━━━ DATA EXTRACT ━━━

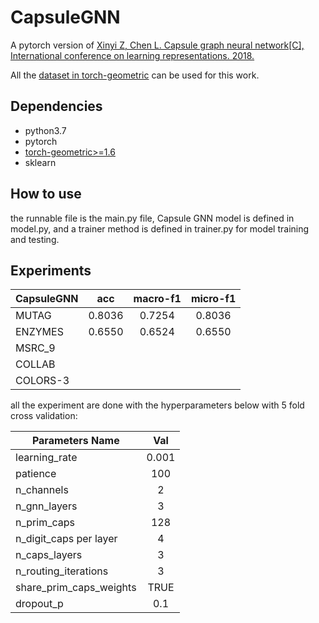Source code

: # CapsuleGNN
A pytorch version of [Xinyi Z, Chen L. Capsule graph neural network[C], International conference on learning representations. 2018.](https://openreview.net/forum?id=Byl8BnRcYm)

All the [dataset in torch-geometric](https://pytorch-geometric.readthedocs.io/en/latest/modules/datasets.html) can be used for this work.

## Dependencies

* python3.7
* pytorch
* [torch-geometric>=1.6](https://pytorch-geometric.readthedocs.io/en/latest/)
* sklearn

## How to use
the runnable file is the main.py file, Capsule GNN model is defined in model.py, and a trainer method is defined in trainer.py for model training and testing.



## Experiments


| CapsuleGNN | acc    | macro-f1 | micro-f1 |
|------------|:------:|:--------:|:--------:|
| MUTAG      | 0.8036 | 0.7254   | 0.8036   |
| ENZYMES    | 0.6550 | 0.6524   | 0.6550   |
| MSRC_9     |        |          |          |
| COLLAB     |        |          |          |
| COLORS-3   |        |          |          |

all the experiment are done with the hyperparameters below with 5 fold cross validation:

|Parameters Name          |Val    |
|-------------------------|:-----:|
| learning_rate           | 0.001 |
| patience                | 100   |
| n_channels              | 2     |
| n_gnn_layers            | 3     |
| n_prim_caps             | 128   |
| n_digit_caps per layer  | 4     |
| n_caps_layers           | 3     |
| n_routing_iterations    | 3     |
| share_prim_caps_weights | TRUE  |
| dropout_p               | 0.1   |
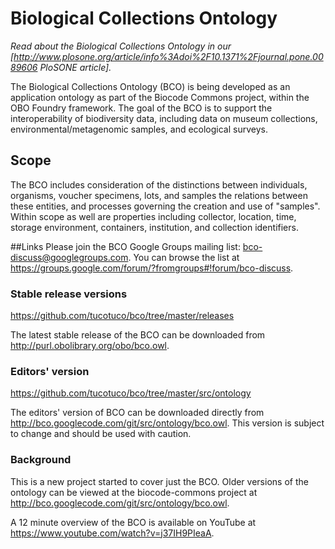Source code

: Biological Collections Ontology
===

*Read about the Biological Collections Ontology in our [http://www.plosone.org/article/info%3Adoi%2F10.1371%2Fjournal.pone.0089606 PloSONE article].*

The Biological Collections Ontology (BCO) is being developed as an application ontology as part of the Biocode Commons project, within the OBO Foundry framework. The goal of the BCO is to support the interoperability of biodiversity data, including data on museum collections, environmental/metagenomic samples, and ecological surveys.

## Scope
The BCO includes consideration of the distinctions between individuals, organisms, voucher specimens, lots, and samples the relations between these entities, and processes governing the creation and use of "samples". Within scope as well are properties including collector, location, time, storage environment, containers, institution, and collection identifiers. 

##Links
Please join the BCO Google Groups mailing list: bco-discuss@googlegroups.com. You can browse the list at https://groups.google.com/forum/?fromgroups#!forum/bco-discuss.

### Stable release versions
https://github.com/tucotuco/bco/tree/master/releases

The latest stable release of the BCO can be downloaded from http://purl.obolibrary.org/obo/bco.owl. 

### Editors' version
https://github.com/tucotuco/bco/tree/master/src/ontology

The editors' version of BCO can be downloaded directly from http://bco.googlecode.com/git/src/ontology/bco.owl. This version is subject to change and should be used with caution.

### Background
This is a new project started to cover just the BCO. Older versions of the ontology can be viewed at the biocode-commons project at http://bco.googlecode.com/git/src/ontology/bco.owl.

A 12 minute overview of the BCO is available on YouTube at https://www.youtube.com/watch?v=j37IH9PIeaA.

━━━

> WHAT YOU SHOULD DO: Give the exact lines, and only those, from the line containing "https://github.com/tucotuco/bco/tree/master/releases" through the line containing "This is a new" in the entries above.

> ANSWER BOX:
https://github.com/tucotuco/bco/tree/master/releases

The latest stable release of the BCO can be downloaded from http://purl.obolibrary.org/obo/bco.owl. 

### Editors' version
https://github.com/tucotuco/bco/tree/master/src/ontology

The editors' version of BCO can be downloaded directly from http://bco.googlecode.com/git/src/ontology/bco.owl. This version is subject to change and should be used with caution.

### Background
This is a new project started to cover just the BCO. Older versions of the ontology can be viewed at the biocode-commons project at http://bco.googlecode.com/git/src/ontology/bco.owl.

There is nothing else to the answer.